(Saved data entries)
--- START ---

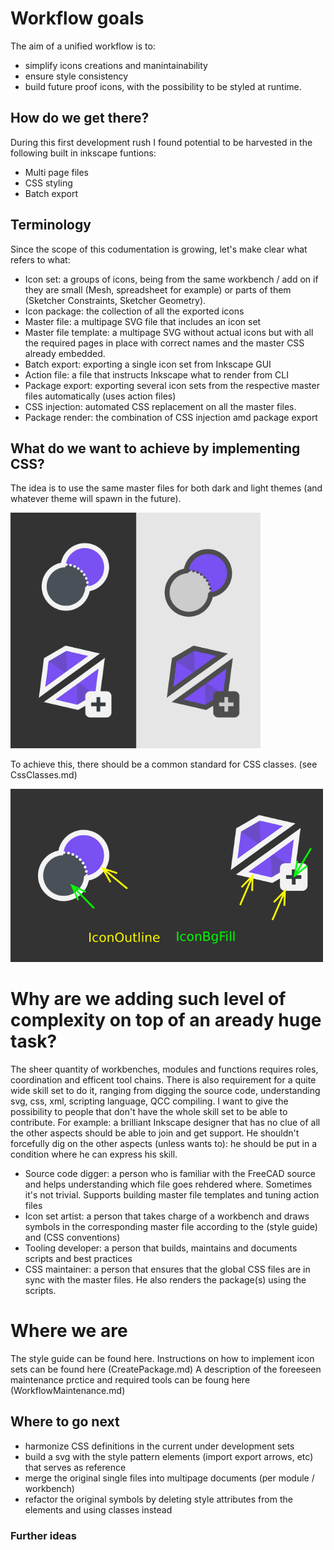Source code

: # Workflow goals

The aim of a unified workflow is to:

- simplify icons creations and manintainability
- ensure style consistency
- build future proof icons, with the possibility to be styled at runtime.

## How do we get there?

During this first development rush I found potential to be harvested in the following built in inkscape funtions:

- Multi page files
- CSS styling
- Batch export

## Terminology
Since the scope of this codumentation is growing, let's make clear what refers to what:

- Icon set: a groups of icons, being from the same workbench / add on if they are small (Mesh, spreadsheet for example) or parts of them (Sketcher Constraints, Sketcher Geometry).
- Icon package: the collection of all the exported icons
- Master file: a multipage SVG file that includes an icon set
- Master file template: a multipage SVG without actual icons but with all the required pages in place with correct names and the master CSS already embedded.
- Batch export: exporting a single icon set from Inkscape GUI
- Action file: a file that instructs Inkscape what to render from CLI
- Package export: exporting several icon sets from the respective master files automatically (uses action files)
- CSS injection: automated CSS replacement on all the master files.
- Package render: the combination of CSS injection amd package export 

## What do we want to achieve by implementing CSS?

The idea is to use the same master files for both dark and light themes (and whatever theme will spawn in the future).

<img src="https://github.com/GentlemanRider/FreeCAD-Flat-Icons/blob/wip_GR_newIcons/Workflow/Images/DarkVsLightGoal.png" alt="drawing" style="width:400px;"/>

To achieve this, there should be a common standard for CSS classes. (see CssClasses.md)

<img src="https://github.com/GentlemanRider/FreeCAD-Flat-Icons/blob/wip_GR_newIcons/Workflow/Images/DarkVsLightClasses.png" alt="drawing" style="width:500px;"/>

# Why are we adding such level of complexity on top of an aready huge task?

The sheer quantity of workbenches, modules and functions requires roles, coordination and efficent tool chains. There is also requirement for a quite wide skill set to do it, ranging from digging the source code, understanding svg, css, xml, scripting language, QCC compiling. I want to give the possibility to people that don't have the whole skill set to be able to contribute. For example: a brilliant Inkscape designer that has no clue of all the other aspects should be able to join and get support. He shouldn't forcefully dig on the other aspects (unless wants to): he should be put in a condition where he can express his skill.

- Source code digger: a person who is familiar with the FreeCAD source and helps understanding which file goes rehdered where. Sometimes it's not trivial. Supports building master file templates and tuning action files
- Icon set artist: a person that takes charge of a workbench and draws symbols in the corresponding master file according to the (style guide) and (CSS conventions)
- Tooling developer: a person that builds, maintains and documents scripts and best practices
- CSS maintainer: a person that ensures that the global CSS files are in sync with the master files. He also renders the package(s) using the scripts. 

# Where we are

The style guide can be found here.
Instructions on how to implement icon sets can be found here (CreatePackage.md)
A description of the foreeseen maintenance prctice and required tools can be foung here (WorkflowMaintenance.md)

## Where to go next

- harmonize CSS definitions in the current under development sets
- build a svg with the style pattern elements (import export arrows, etc) that serves as reference
- merge the original single files into multipage documents (per module / workbench)
- refactor the original symbols by deleting style attributes from the elements and using classes instead

### Further ideas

--- END ---

### Activity
Note every line of the records that holds the word "scripts", and copy it.

### Result of the task
- Tooling developer: a person that builds, maintains and documents scripts and best practices
- CSS maintainer: a person that ensures that the global CSS files are in sync with the master files. He also renders the package(s) using the scripts. 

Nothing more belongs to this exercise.